# Exercise objective
Please quote exactly the lines below from the line containing "A binary heap must" to the line containing "This property ensures", both lines included, and nothing else.

# Input for this task
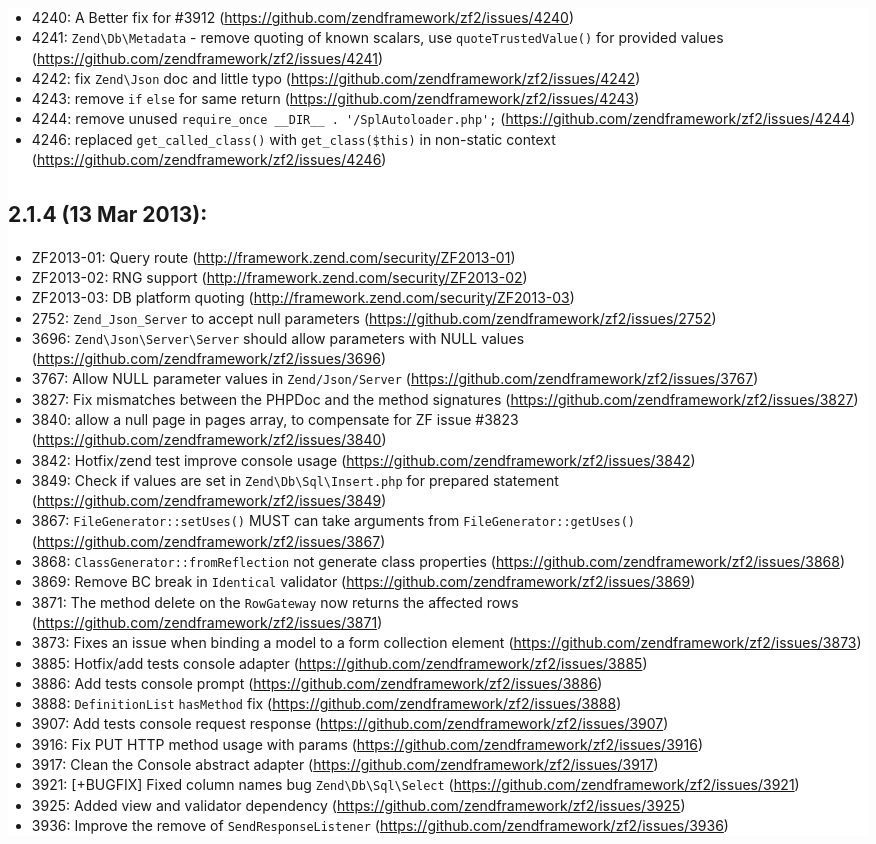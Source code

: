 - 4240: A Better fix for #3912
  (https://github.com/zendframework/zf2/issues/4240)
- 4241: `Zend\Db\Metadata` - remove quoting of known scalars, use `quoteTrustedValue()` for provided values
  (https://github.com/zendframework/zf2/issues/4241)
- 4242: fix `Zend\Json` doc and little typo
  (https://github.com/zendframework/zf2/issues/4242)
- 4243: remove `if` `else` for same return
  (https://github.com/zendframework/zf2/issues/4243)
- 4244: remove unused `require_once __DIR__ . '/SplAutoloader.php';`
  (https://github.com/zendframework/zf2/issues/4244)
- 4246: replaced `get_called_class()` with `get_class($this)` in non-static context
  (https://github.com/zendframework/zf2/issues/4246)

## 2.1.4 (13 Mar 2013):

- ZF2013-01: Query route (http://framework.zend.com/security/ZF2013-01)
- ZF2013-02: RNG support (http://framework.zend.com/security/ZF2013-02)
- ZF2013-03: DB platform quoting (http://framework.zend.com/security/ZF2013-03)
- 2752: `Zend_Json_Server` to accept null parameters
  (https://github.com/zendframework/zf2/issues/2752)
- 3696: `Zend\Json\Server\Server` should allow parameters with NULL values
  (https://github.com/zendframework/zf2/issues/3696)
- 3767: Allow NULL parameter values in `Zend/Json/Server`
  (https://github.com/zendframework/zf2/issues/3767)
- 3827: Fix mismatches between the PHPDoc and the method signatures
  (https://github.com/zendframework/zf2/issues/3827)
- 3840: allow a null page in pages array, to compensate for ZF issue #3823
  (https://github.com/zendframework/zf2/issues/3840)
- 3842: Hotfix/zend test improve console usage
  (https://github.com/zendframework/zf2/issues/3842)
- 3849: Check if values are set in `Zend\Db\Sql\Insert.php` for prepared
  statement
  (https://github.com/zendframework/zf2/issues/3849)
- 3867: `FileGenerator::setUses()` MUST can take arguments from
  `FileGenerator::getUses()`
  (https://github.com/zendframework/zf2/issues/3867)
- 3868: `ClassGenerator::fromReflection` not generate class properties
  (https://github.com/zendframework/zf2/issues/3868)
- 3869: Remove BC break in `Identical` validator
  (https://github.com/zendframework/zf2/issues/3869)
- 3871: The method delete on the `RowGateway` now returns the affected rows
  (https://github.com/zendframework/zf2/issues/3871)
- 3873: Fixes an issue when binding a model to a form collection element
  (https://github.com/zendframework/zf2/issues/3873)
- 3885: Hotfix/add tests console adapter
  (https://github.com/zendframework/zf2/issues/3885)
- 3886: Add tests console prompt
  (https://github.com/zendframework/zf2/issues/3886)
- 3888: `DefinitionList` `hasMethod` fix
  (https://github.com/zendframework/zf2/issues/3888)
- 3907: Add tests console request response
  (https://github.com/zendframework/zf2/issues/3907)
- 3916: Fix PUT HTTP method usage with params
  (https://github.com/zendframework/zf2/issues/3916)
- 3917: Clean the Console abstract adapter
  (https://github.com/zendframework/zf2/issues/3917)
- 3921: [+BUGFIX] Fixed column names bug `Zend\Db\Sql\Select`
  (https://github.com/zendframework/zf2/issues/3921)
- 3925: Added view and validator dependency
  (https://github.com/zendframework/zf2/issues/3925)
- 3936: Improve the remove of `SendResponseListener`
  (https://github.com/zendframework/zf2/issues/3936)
---
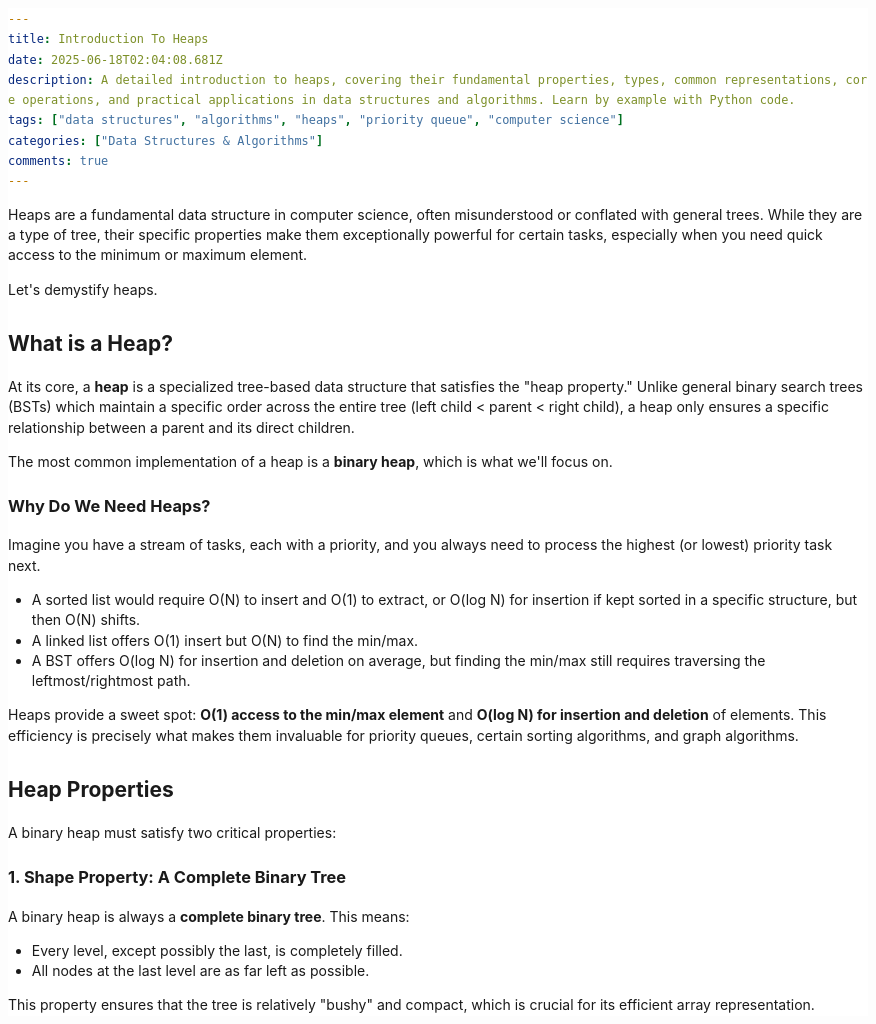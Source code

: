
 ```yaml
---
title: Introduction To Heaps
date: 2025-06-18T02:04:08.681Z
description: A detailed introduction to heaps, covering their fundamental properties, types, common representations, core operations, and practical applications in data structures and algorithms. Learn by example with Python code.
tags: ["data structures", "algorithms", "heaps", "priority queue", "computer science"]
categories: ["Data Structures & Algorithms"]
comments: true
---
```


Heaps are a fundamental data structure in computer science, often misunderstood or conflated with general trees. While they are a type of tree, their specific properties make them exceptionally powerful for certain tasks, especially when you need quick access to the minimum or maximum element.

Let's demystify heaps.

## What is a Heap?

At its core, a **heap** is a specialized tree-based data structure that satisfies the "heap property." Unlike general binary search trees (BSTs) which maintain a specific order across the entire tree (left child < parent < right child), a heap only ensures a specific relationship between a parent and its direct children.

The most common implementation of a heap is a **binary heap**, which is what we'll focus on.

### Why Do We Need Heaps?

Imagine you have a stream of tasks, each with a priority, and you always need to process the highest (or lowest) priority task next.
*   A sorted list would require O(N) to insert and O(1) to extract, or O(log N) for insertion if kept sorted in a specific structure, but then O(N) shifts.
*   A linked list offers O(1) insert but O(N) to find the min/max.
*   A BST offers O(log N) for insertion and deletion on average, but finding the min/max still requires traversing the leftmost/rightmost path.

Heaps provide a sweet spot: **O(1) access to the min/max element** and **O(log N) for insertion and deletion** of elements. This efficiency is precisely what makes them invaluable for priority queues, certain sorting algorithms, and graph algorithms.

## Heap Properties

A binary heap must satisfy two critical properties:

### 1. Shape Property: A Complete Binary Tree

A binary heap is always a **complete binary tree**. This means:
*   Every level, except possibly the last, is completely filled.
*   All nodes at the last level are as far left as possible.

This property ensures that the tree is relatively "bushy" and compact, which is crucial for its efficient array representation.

# Result for this exercise
A binary heap must satisfy two critical properties:

### 1. Shape Property: A Complete Binary Tree

A binary heap is always a **complete binary tree**. This means:
*   Every level, except possibly the last, is completely filled.
*   All nodes at the last level are as far left as possible.

This property ensures that the tree is relatively "bushy" and compact, which is crucial for its efficient array representation.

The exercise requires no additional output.